Communication with the purpose of culturally promoting artists included in the Fundación María Cristina Masaveu Peterson Collection, works protected by intellectual property rights. Their total or partial reproduction or processing by any means, or their transmission or cession in any form is forbidden without the authorisation of the holder of the rights to the works
© García-Alix, Alberto. VEGAP, Madrid 2024
Hormas de zapatos
TECHNICAL DATA
Author: Alberto García-Alix (León, 1956)
Title: Hormas de zapatos (Shoe Lasts)
Year: 1997
Technique: silver gelatine dry plate photograph, with selenium bath on baryta paper and vintage frame
Size: 37 x 66 cm
Edition: Unique
This work was acquired by the Maria Cristina Masaveu Peterson Foundation during Art Basel 2010 in Switzerland, a year after having already acquired a photograph by Alberto García-Alix for this collection of the Contemporary Art Collection at Madrid’s 2010 International Contemporary Art Fair (ARCO). The artist’s relationship with the FMCMP is important, and his experience and seniority has also been useful in organising the first edition of Miradas de Asturias (Visions of Asturias), a long-term initiative launched by the Foundation in 2011 to promote the creation of a set of unprecedented works on Asturias and its people, made up of the personal vision of prestigious international photographers. The “Patria Querida” exhibition by García-Alix was the first in this project to be organised, and is currently on tour, being presented so far in institutional rooms in Gijón (Asturias), Madrid, Lisbon (Portugal) and New York (United States).

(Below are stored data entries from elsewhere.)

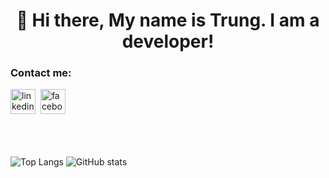 <h1 align="center">👋 Hi there, My name is Trung. I am a developer!</h1>

<h3 align="left">Contact me:</h3>
<p align="left">
  <a href="https://www.linkedin.com/in/letrung2719/"><img src='https://upload.wikimedia.org/wikipedia/commons/thumb/c/ca/LinkedIn_logo_initials.png/600px-LinkedIn_logo_initials.png' alt='linkedin' width="40" height="40"></a>&nbsp
  <a href="https://www.facebook.com/letrung2719"><img src='https://www.jonesvilledistrictlibrary.michlibrary.org/facebook-logo.png/@@images/image.png' alt='facebook' width="40" height="40"></a> &nbsp
</p>

<br><br><br>
![Top Langs](https://github-readme-stats.vercel.app/api/top-langs/?username=letrung2719)
![GitHub stats](https://github-readme-stats.vercel.app/api?username=letrung2719&show_icons=true)
 
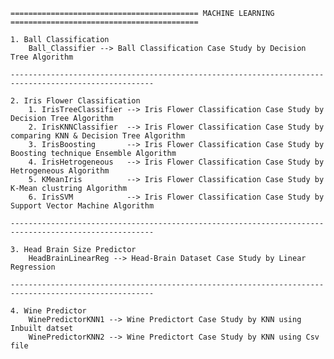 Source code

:     ========================================== MACHINE LEARNING ==========================================
    
    1. Ball Classification
        Ball_Classifier --> Ball Classification Case Study by Decision Tree Algorithm
    
    ------------------------------------------------------------------------------------------------------
    
    2. Iris Flower Classification
        1. IrisTreeClassifier --> Iris Flower Classification Case Study by Decision Tree Algorithm
        2. IrisKNNClassifier  --> Iris Flower Classification Case Study by comparing KNN & Decision Tree Algorithm
        3. IrisBoosting       --> Iris Flower Classification Case Study by Boosting technique Ensemble Algorithm
        4. IrisHetrogeneous   --> Iris Flower Classification Case Study by Hetrogeneous Algorithm
        5. KMeanIris          --> Iris Flower Classification Case Study by K-Mean clustring Algorithm
        6. IrisSVM            --> Iris Flower Classification Case Study by Support Vector Machine Algorithm
    
    ------------------------------------------------------------------------------------------------------

    3. Head Brain Size Predictor
        HeadBrainLinearReg --> Head-Brain Dataset Case Study by Linear Regression
    
    ------------------------------------------------------------------------------------------------------

    4. Wine Predictor
        WinePredictorKNN1 --> Wine Predictort Case Study by KNN using Inbuilt datset
        WinePredictorKNN2 --> Wine Predictort Case Study by KNN using Csv file

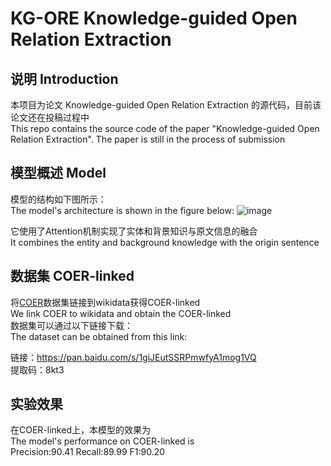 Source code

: # KG-ORE Knowledge-guided Open Relation Extraction
## 说明 Introduction
本项目为论文 Knowledge-guided Open Relation Extraction 的源代码，目前该论文还在投稿过程中  
This repo contains the source code of the paper "Knowledge-guided Open Relation Extraction". The paper is still in the process of submission

## 模型概述 Model
模型的结构如下图所示：  
The model's architecture is shown in the figure below:
![image](https://user-images.githubusercontent.com/46928336/120064322-13885680-c09e-11eb-9e8d-1eff28d7b9a2.png)

它使用了Attention机制实现了实体和背景知识与原文信息的融合  
It combines the entity and background knowledge with the origin sentence

## 数据集 COER-linked
将[COER](https://dl.acm.org/doi/10.1145/3162077)数据集链接到wikidata获得COER-linked  
We link COER to wikidata and obtain the COER-linked  
数据集可以通过以下链接下载：  
The dataset can be obtained from this link:

链接：https://pan.baidu.com/s/1giJEutSSRPmwfyA1mog1VQ  
提取码：8kt3

## 实验效果
在COER-linked上，本模型的效果为  
The model's performance on COER-linked is  
Precision:90.41 Recall:89.99 F1:90.20
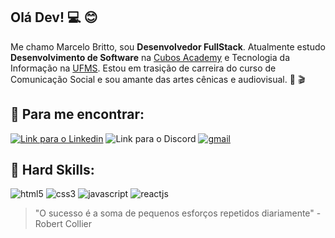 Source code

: ## Olá Dev! :computer: :blush: 

Me chamo Marcelo Britto, sou **Desenvolvedor FullStack**. Atualmente estudo **Desenvolvimento de Software** na [Cubos Academy](https://cubos.academy/) e Tecnologia da Informação na [UFMS](https://www.ufms.br/). Estou em trasição de carreira do curso de Comunicação Social e sou amante das artes cênicas e audiovisual. :disguised_face: :clapper:

## 	:speech_balloon: Para me encontrar:

[![Link para o Linkedin](https://img.shields.io/badge/LinkedIn-0077B5?style=for-the-badge&logo=linkedin&logoColor=white)](https://www.linkedin.com/in/marcelo-britto/)
![Link para o Discord](https://img.shields.io/badge/Discord-5865F2?style=for-the-badge&logo=discord&logoColor=white)
<a href="mailto:jmarcelobc@gmail.com" target="_blank"> 
   <img src="https://img.shields.io/badge/Gmail-D14836?style=for-the-badge&logo=gmail&logoColor=white" alt="gmail" />
</a>

## 	:open_hands: Hard Skills:
![html5](https://img.shields.io/badge/HTML5-E34F26?style=for-the-badge&logo=html5&logoColor=white)
![css3](https://img.shields.io/badge/CSS3-1572B6?style=for-the-badge&logo=css3&logoColor=white)
![javascript](https://img.shields.io/badge/JavaScript-323330?style=for-the-badge&logo=javascript&logoColor=F7DF1E)
![reactjs](https://img.shields.io/badge/React-20232A?style=for-the-badge&logo=react&logoColor=61DAFB)

> "O sucesso é a soma de pequenos esforços repetidos diariamente" - Robert Collier
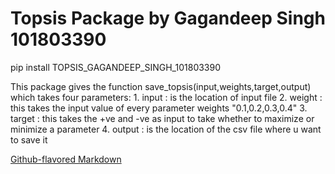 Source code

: # Topsis Package by Gagandeep Singh 101803390

pip install TOPSIS_GAGANDEEP_SINGH_101803390

This package gives the function save_topsis(input,weights,target,output) which takes four parameters:
    1. input : is the location of input file
    2. weight : this takes the input value of every parameter weights "0.1,0.2,0.3,0.4"
    3. target : this takes the +ve and -ve as input to take whether to maximize or minimize a parameter
    4. output : is the location of the csv file where u want to save it


[Github-flavored Markdown](https://guides.github.com/features/mastering-markdown/)
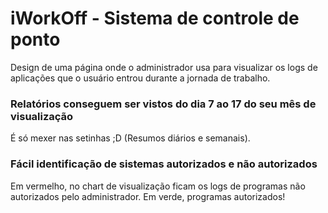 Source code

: # iWorkOff - Sistema de controle de ponto

Design de uma página onde o administrador usa para visualizar os logs de aplicações que o usuário entrou durante a jornada de trabalho.

### Relatórios conseguem ser vistos do dia 7 ao 17 do seu mês de visualização

É só mexer nas setinhas ;D
(Resumos diários e semanais).

### Fácil identificação de sistemas autorizados e não autorizados

Em vermelho, no chart de visualização ficam os logs de programas não autorizados pelo administrador.
Em verde, programas autorizados!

The work in question belongs to a series made in 1997, part of which was exhibited in different European spaces and galleries and in various retrospectives, such as the one organised by the Ministry of Culture at the Círculo de Bellas Artes in Madrid in 1998, after the Leonese artist won the National Photography Prize. Inspired by different types and elements related to the world of footwear, as a visual metaphor for a compendium of aesthetic, formal and social modes, he uses this repetitive image of a shoe model (or, as in this case, shoe lasts) to symbolise certain conceptual frameworks that harbour an anthropological sense, in that constant interest shown by García-Alix in portraying everyday people through portraits or through their clothing. It is a fetishist dialogue of the artist and the model, using everyday, seemingly simple objects, to compose a really powerful image. The rhythm and monochromatic contrast of this small work extract beauty from a humble blueprint, under poetic austerity.